11May you be made strong with all the strength that comes from his glorious power, and may you be prepared to endure everything with patience, while joyfully 12giving thanks to the Father, who has enabled you to share in the inheritance of the saints in the light. 13He has rescued [exodus, a new deliverance, a new freedom from slavery] us from the power of darkness and transferred us into the kingdom of his beloved Son, 14in whom we have redemption, the forgiveness of sins.
15Christ is the image of the invisible God, the firstborn of all creation; 16for in him all things in heaven and on earth were created, things visible and invisible, whether thrones or dominions or rulers or powers—all things have been created through him and for him.
17He himself is before all things, and in him all things hold together. 18He is the head of the body, the church; he is the beginning, the firstborn from the dead, so that he might come to have first place in everything. 19For in him all the fullness of God was pleased to dwell, 20and through him God was pleased to reconcile to Godself all things, whether on earth or in heaven, by making peace through the blood of his cross.
Christ the King / Reign of Christ
Every year the church's year of grace concludes by celebrating Jesus Christ as Lord of all. Pope Pius XI instituted the Solemnity of Our Lord Jesus Christ, King of the Universe in 1925.
The language of Christ the King – a male monarch with single, singular authority – trips up some people. Once again explaining circumstances as cultural (ways people relate and create meaning) sometimes feels tired or too persistent, but the two millennia ago Greco-Roman culture would not have taken a female redeemer seriously, nor would a woman connect with Old Testament passages about a coming savior and a messianic age. As we've discovered, Jesus son of David, child of Mary and son of heaven, inverts and subverts the way it's always been – the endless recycling of the same thing that always ended in death – in almost every detail, including his inclusion and affirmation of women.
As I've mentioned several times on this blog, in Saxon English the Lord provided the loaf or the sustenance for the citizens of his realm.
You may have come across kindom of heaven.

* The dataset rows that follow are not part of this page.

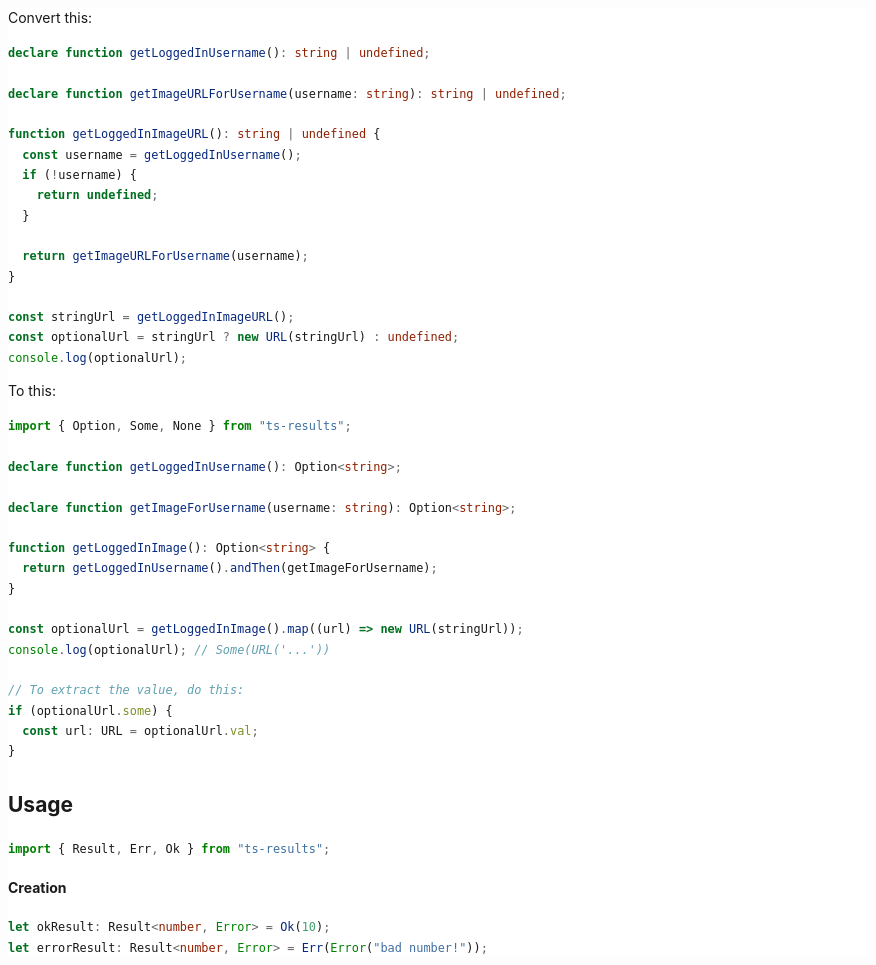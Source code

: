 Convert this:

```typescript
declare function getLoggedInUsername(): string | undefined;

declare function getImageURLForUsername(username: string): string | undefined;

function getLoggedInImageURL(): string | undefined {
  const username = getLoggedInUsername();
  if (!username) {
    return undefined;
  }

  return getImageURLForUsername(username);
}

const stringUrl = getLoggedInImageURL();
const optionalUrl = stringUrl ? new URL(stringUrl) : undefined;
console.log(optionalUrl);
```

To this:

```typescript
import { Option, Some, None } from "ts-results";

declare function getLoggedInUsername(): Option<string>;

declare function getImageForUsername(username: string): Option<string>;

function getLoggedInImage(): Option<string> {
  return getLoggedInUsername().andThen(getImageForUsername);
}

const optionalUrl = getLoggedInImage().map((url) => new URL(stringUrl));
console.log(optionalUrl); // Some(URL('...'))

// To extract the value, do this:
if (optionalUrl.some) {
  const url: URL = optionalUrl.val;
}
```

## Usage

```typescript
import { Result, Err, Ok } from "ts-results";
```

#### Creation

```typescript
let okResult: Result<number, Error> = Ok(10);
let errorResult: Result<number, Error> = Err(Error("bad number!"));
```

For sure we all are close kin to each other in Jesus, our elder brother; we absolutely are interconnected with a high degree of responsibility and accountability to one another (as Jesus counseled, to be saved, keep the commandments, keep covenant with all creation). However, "kindom" erases the reality of Jesus' power and the wisdom of his rule; it comes close to obliterating our need of a Savior who is both fully human and also God in our midst. It even removes Jesus as sovereign!
Particularly this chapter of the letter to the church at Colossae brings us the pre-existent and still regnant Christ who fills and rules the entire cosmos, who subverts empire, inverts the political, social, economic, and religious status quo, who is the image and the reality of God parallel to In the beginning was the word, and the word was with God, and the word was God. (John 1:1) Colossians 1:15 announces, "Christ is the image of the invisible God"; in John 14:19 Jesus tells us, "If you have seen me, you have seen the Father."
Everything I blogged during July on Colossians 1:15-20 for Pentecost 6 works well for today. I mostly wrote about resisting empire and overcoming in general; there's no need to say it all over again, except my last paragraph:
If – because! – Jesus rules the cosmos and us as individuals, then Samsung, BP, and Shell don't. If – because! – Jesus is our ultimate authority, then the Russian Federation and the United States government aren't. Because Jesus is Lord, national flags and corporate logos aren't our central symbols. The cross of Calvary is.
The reign of the crucified and risen Lord has no limits, no checks and balances. It is comprehensive. Notice the repeated word all in today's scripture!
Luke 23:33-43 is the gospel for this Sunday. You might be interested in reading through Luke 23. Notice how many non-israelites, non-Jews, "outsiders" say something about Jesus' kingship. The king whose throne is a cross of shame!